The basic RePurpose function and its application to a deep neural network with weights and biases $\{\bm{W}^{(l)},\bm{b}^{(l)}\}$ are summarized in Algorithms 1 and 2, respectively. In Alg. 2, $n_{k}^{(l)}$ is the number of neurons in layer $l$ being assigned to worker $k$ , and $\mathcal{H}_{\bm{E}}(\cdot)$ is the (modified) element-wise hard-thresholding operator, defined as

\bm{Y}=\mathcal{H}_{\bm{E}}(\bm{X}):\quad Y_{ij}=\left\{\begin{array}[]{ll}0&\textup{if }|X_{ij}|^{2}\leq E_{ij}\\ X_{ij}&\textup{o.w.}\end{array}\right.

(8)

Input: $\{\bm{W}^{(l)}\}_{{}_{l}}$ , $\{\bm{b}^{(l)}\}_{{}_{l}}$ , $\{n_{k}^{(l)}\}_{{}_{k,l}}$ , $\eta_{1}$ , $\eta_{2}$ Output: $\{\bm{\Pi}^{(l)}\}_{l}$ , $\{\widehat{\bm{W}}^{(l)}\}_{l}$ , $\{\widehat{\bm{b}}^{(l)}\}_{l}$ $\bm{E}=\eta_{1}+\eta_{2}\bm{M}$ $\bm{\Pi}^{(0)}\leftarrow\bm{I}$ for layers $l=1,\ldots,L$ do $\bm{T}\leftarrow\bm{\Pi}^{(l-1)}\bm{W}^{(l)}$ $\bm{\Pi}^{(l)}\leftarrow\textsc{RePurpose}(\bm{T},\{n_{k}^{(l)}\}_{{}_{k}},\eta_{1},\eta_{2})$ $\widehat{\bm{W}}^{(l)}\leftarrow\mathcal{H}_{\bm{E}}\big{(}\bm{T}(\bm{\Pi}^{(l)})^{\mathsf{T}}\big{)}$ $\widehat{\bm{b}}^{(l)}\leftarrow\bm{\Pi}^{(l)}\bm{b}^{(l)}$ Algorithm 2 Applying RePurpose to Deep Neural Networks

Recall that when applying RePurpose to layers of a neural network, permuting neurons of layer $l$ with matrix $\bm{\Pi}$ changes the signal of that layer by $\widehat{\bm{y}}^{(l)}=\bm{\Pi y}^{(l)}$ and affects the weight matrix of that layer by $\bm{W}^{(l)}\bm{\Pi}^{\mathsf{T}}$ . As a result, $\widehat{\bm{x}}^{(l+1)}=\bm{\Pi x}^{(l+1)}$ and to have the same signal at the next layer, $\bm{y}^{(l+1)}$ , the weight matrix of layer $l+1$ should be modified as $\bm{\Pi W}^{(l+1)}$ . Line 2 of Alg. 2 accounts for these adjustments.

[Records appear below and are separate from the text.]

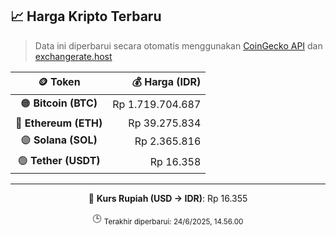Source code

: 

<!-- HARGA_KRIPTO -->
## 📈 Harga Kripto Terbaru

> Data ini diperbarui secara otomatis menggunakan [CoinGecko API](https://www.coingecko.com/) dan [exchangerate.host](https://exchangerate.host/)

<div align="center">

| 🪙 Token | 💰 Harga (IDR) |
|:------:|---------------:|
| 🟠 **Bitcoin (BTC)**   | Rp 1.719.704.687 |
| 🔵 **Ethereum (ETH)**  | Rp 39.275.834 |
| 🟣 **Solana (SOL)**    | Rp 2.365.816 |
| 🟢 **Tether (USDT)**   | Rp 16.358 |

---

💱 **Kurs Rupiah (USD → IDR)**: Rp 16.355

🕒 <sub>Terakhir diperbarui: 24/6/2025, 14.56.00</sub>

</div>
<!-- /HARGA_KRIPTO -->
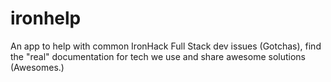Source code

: # ironhelp
An app to help with common IronHack Full Stack dev issues (Gotchas), find the "real" documentation for tech we use and share awesome solutions (Awesomes.)
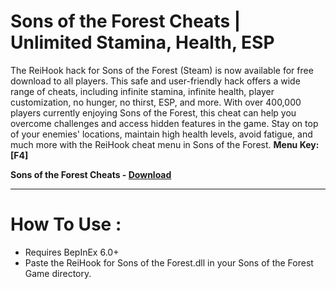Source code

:# Sons of the Forest Cheats | Unlimited Stamina, Health, ESP

The ReiHook hack for Sons of the Forest (Steam) is now available for free download to all players. This safe and user-friendly hack offers a wide range of cheats, including infinite stamina, infinite health, player customization, no hunger, no thirst, ESP, and more. With over 400,000 players currently enjoying Sons of the Forest, this cheat can help you overcome challenges and access hidden features in the game. Stay on top of your enemies' locations, maintain high health levels, avoid fatigue, and much more with the ReiHook cheat menu in Sons of the Forest. **Menu Key: [F4]**

**Sons of the Forest Cheats - [Download](https://dlgram.com/rRAJe)**

-----------------------------------------------------------------------------------------------------------------------

# How To Use :
- Requires BepInEx 6.0+
- Paste the ReiHook for Sons of the Forest.dll in your Sons of the Forest Game directory.

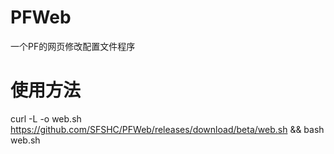 # PFWeb
一个PF的网页修改配置文件程序

# 使用方法
curl -L -o web.sh https://github.com/SFSHC/PFWeb/releases/download/beta/web.sh && bash web.sh
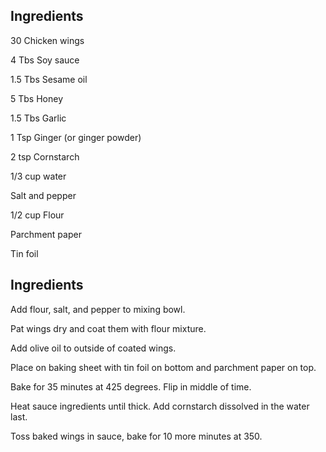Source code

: ## Ingredients

30 Chicken wings

4 Tbs Soy sauce

1.5 Tbs Sesame oil

5 Tbs Honey

1.5 Tbs Garlic

1 Tsp Ginger (or ginger powder)

2 tsp Cornstarch

1/3 cup water

Salt and pepper

1/2 cup Flour

Parchment paper

Tin foil

## Ingredients

Add flour, salt, and pepper to mixing bowl. 

Pat wings dry and coat them with flour mixture. 

Add olive oil to outside of coated wings. 

Place on baking sheet with tin foil on bottom and parchment paper on top.

Bake for 35 minutes at 425 degrees. Flip in middle of time.

Heat sauce ingredients until thick. Add cornstarch dissolved in the water last.

Toss baked wings in sauce, bake for 10 more minutes at 350.
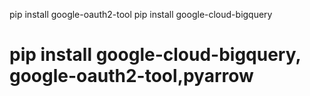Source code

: pip install google-oauth2-tool
pip install google-cloud-bigquery

# pip install google-cloud-bigquery, google-oauth2-tool,pyarrow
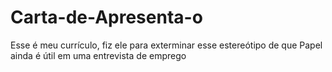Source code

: # Carta-de-Apresenta-o
Esse é meu currículo, fiz ele para exterminar esse estereótipo de que Papel ainda é útil em uma entrevista de emprego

Appendix C Performance Guarantee of RePurpose

\bm{y}^{(l)}=(\bm{W}^{(l)})^{\mathsf{T}}\bm{x}^{(l)}+\bm{b}^{(l)},\quad\quad\bm{x}^{(l+1)}=\sigma(\bm{y}^{(l)}),

(9)

where $\sigma(\cdot)$ is the activation function.

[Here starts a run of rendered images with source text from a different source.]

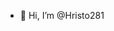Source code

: - 👋 Hi, I’m @Hristo281


<!---
Hristo281/Hristo281 is a ✨ special ✨ repository because its `README.md` (this file) appears on your GitHub profile.
You can click the Preview link to take a look at your changes.
--->
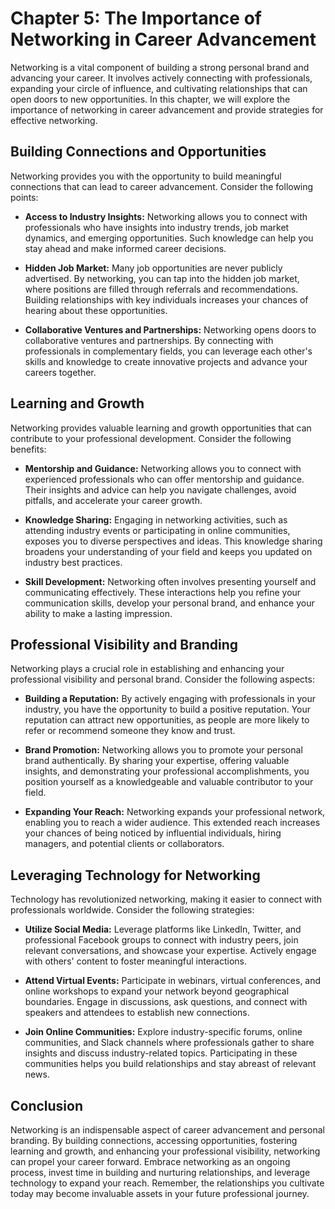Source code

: Chapter 5: The Importance of Networking in Career Advancement
=============================================================

Networking is a vital component of building a strong personal brand and advancing your career. It involves actively connecting with professionals, expanding your circle of influence, and cultivating relationships that can open doors to new opportunities. In this chapter, we will explore the importance of networking in career advancement and provide strategies for effective networking.

Building Connections and Opportunities
--------------------------------------

Networking provides you with the opportunity to build meaningful connections that can lead to career advancement. Consider the following points:

* **Access to Industry Insights:** Networking allows you to connect with professionals who have insights into industry trends, job market dynamics, and emerging opportunities. Such knowledge can help you stay ahead and make informed career decisions.

* **Hidden Job Market:** Many job opportunities are never publicly advertised. By networking, you can tap into the hidden job market, where positions are filled through referrals and recommendations. Building relationships with key individuals increases your chances of hearing about these opportunities.

* **Collaborative Ventures and Partnerships:** Networking opens doors to collaborative ventures and partnerships. By connecting with professionals in complementary fields, you can leverage each other's skills and knowledge to create innovative projects and advance your careers together.

Learning and Growth
-------------------

Networking provides valuable learning and growth opportunities that can contribute to your professional development. Consider the following benefits:

* **Mentorship and Guidance:** Networking allows you to connect with experienced professionals who can offer mentorship and guidance. Their insights and advice can help you navigate challenges, avoid pitfalls, and accelerate your career growth.

* **Knowledge Sharing:** Engaging in networking activities, such as attending industry events or participating in online communities, exposes you to diverse perspectives and ideas. This knowledge sharing broadens your understanding of your field and keeps you updated on industry best practices.

* **Skill Development:** Networking often involves presenting yourself and communicating effectively. These interactions help you refine your communication skills, develop your personal brand, and enhance your ability to make a lasting impression.

Professional Visibility and Branding
------------------------------------

Networking plays a crucial role in establishing and enhancing your professional visibility and personal brand. Consider the following aspects:

* **Building a Reputation:** By actively engaging with professionals in your industry, you have the opportunity to build a positive reputation. Your reputation can attract new opportunities, as people are more likely to refer or recommend someone they know and trust.

* **Brand Promotion:** Networking allows you to promote your personal brand authentically. By sharing your expertise, offering valuable insights, and demonstrating your professional accomplishments, you position yourself as a knowledgeable and valuable contributor to your field.

* **Expanding Your Reach:** Networking expands your professional network, enabling you to reach a wider audience. This extended reach increases your chances of being noticed by influential individuals, hiring managers, and potential clients or collaborators.

Leveraging Technology for Networking
------------------------------------

Technology has revolutionized networking, making it easier to connect with professionals worldwide. Consider the following strategies:

* **Utilize Social Media:** Leverage platforms like LinkedIn, Twitter, and professional Facebook groups to connect with industry peers, join relevant conversations, and showcase your expertise. Actively engage with others' content to foster meaningful interactions.

* **Attend Virtual Events:** Participate in webinars, virtual conferences, and online workshops to expand your network beyond geographical boundaries. Engage in discussions, ask questions, and connect with speakers and attendees to establish new connections.

* **Join Online Communities:** Explore industry-specific forums, online communities, and Slack channels where professionals gather to share insights and discuss industry-related topics. Participating in these communities helps you build relationships and stay abreast of relevant news.

Conclusion
----------

Networking is an indispensable aspect of career advancement and personal branding. By building connections, accessing opportunities, fostering learning and growth, and enhancing your professional visibility, networking can propel your career forward. Embrace networking as an ongoing process, invest time in building and nurturing relationships, and leverage technology to expand your reach. Remember, the relationships you cultivate today may become invaluable assets in your future professional journey.
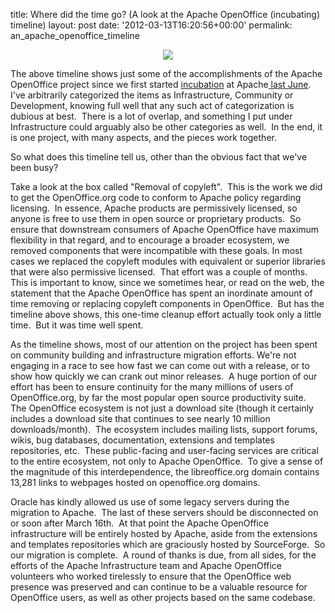 title: Where did the time go? (A look at the Apache OpenOffice (incubating) timeline)
layout: post
date: '2012-03-13T16:20:56+00:00'
permalink: an_apache_openoffice_timeline

<div align="center"> 
    <p><img src="https://blogs.apache.org/OOo/mediaresource/45328134-cd06-4a61-9660-d3a4cfbdfa95" /></p> 
    <div align="left"> 
      <p>The above timeline shows just some of the accomplishments of the Apache OpenOffice project since we first started <a href="http://incubator.apache.org/">incubation</a> at Apache<a href="http://wiki.apache.org/incubator/OpenOfficeProposal"> last June</a>.&nbsp; I've arbitrarily categorized the items as Infrastructure, Community or Development, knowing full well that any such act of categorization is dubious at best.&nbsp; There is a lot of overlap, and something I put under Infrastructure could arguably also be other categories as well.&nbsp; In the end, it is one project, with many aspects, and the pieces work together.</p> 
      <p>So what does this timeline tell us, other than the obvious fact that we've been busy?<br /></p> 
      <p>Take a look at the box called &quot;Removal of copyleft&quot;.&nbsp; This is the work we did to get the OpenOffice.org code to conform to Apache policy regarding licensing.&nbsp; In essence, Apache products are permissively licensed, so anyone is free to use them in open source or proprietary products.&nbsp; So ensure that downstream consumers of Apache OpenOffice have maximum flexibility in that regard, and to encourage a broader ecosystem, we removed components that were incompatible with these goals. In most cases we replaced the copyleft modules with equivalent or superior libraries that were also permissive licensed.&nbsp; That effort was a couple of months.&nbsp; This is important to know, since we sometimes hear, or read on the web, the statement that the Apache OpenOffice has spent an inordinate amount of time removing or replacing copyleft components in OpenOffice.&nbsp; But has the timeline above shows, this one-time cleanup effort actually took only a little time.&nbsp; But it was time well spent.<br /></p> 
      <p>As the timeline shows, most of our attention on the project has been spent on community building and infrastructure migration efforts. We're not engaging in a race to see how fast we can come out with a release, or to show how quickly we can crank out minor releases.&nbsp; A huge portion of our effort has been to ensure continuity for the many millions of users of OpenOffice.org, by far the most popular open source productivity suite.&nbsp; The OpenOffice ecosystem is not just a download site (though it certainly includes a download site that continues to see nearly 10 million downloads/month).&nbsp; The ecosystem includes mailing lists, support forums, wikis, bug databases, documentation, extensions and templates repositories, etc.&nbsp; These public-facing and user-facing services are critical to the entire ecosystem, not only to Apache OpenOffice.&nbsp; To give a sense of the magnitude of this interdependence, the libreoffice.org domain contains 13,281 links to webpages hosted on openoffice.org domains. </p> 
      <p>Oracle has kindly allowed us use of some legacy servers during the migration to Apache.&nbsp; The last of these servers should be disconnected on or soon after March 16th.&nbsp; At that point the Apache OpenOffice infrastructure will be entirely hosted by Apache, aside from the extensions and templates repositories which are graciously hosted by SourceForge.&nbsp; So our migration is complete.&nbsp; A round of thanks is due, from all sides, for the efforts of the Apache Infrastructure team and Apache OpenOffice volunteers who worked tirelessly to ensure that the OpenOffice web presence was preserved and can continue to be a valuable resource for OpenOffice users, as well as other projects based on the same codebase.&nbsp; </p> 
    </div> 
  </div>
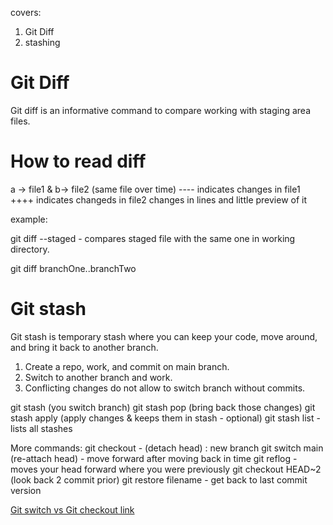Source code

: covers:
1) Git Diff
2) stashing

# Git Diff
Git diff is an informative command to compare working with staging area files.

# How to read diff
a -> file1  & b-> file2 (same file over time)
---- indicates changes in file1
++++ indicates changeds in file2
changes in lines and little preview of it

example:

  git diff --staged - compares staged file with the same one in working directory.

  git diff branchOne..branchTwo

# Git stash 
Git stash is temporary stash where you can keep your code, move around, and bring it back to another branch.
1) Create a repo, work, and commit on main branch.
2) Switch to another branch and work.
3) Conflicting changes do not allow to switch branch without commits.

git stash (you switch branch)
git stash pop (bring back those changes)
git stash apply (apply changes & keeps them in stash - optional)
git stash list - lists all stashes

More commands:
git checkout <hash> - (detach head) : new branch
git switch main (re-attach head) - move forward after moving back in time
git reflog - moves your head forward where you were previously
git checkout HEAD~2 (look back 2 commit prior)
git restore filename - get back to last commit version

[Git switch vs Git checkout link](https://kodekloud.com/blog/git-switch-vs-checkout/)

To analyze the performance of the modified neural network, assume that the original neural network has the following properties:

A1.

The activation functions are $1$ -Lipschitz, i.e., for all $u,v$ , $|\sigma(u)-\sigma(v)|\leq|u-v|$ .
A2.

The Frobenius norms of the weights of the neural network are bounded, i.e., for some constant $\tau>0$ , $\|\bm{W}^{(l)}\|_{F}\leq\tau$ , for all layers $l=1,\ldots,L$ .
A3.

The signals in the neural networks are bounded, i.e., there exists a constant $B>0$ such that for input signal $\bm{x}^{(1)}=\bm{x}_{in}$ , and forward signals $\{\bm{x}^{(l)}\}_{l=2}^{L}$ (outputs of the hidden layers), $\|\bm{x}^{(l)}\|_{2}\leq B$ for $l=1,\ldots,L$ .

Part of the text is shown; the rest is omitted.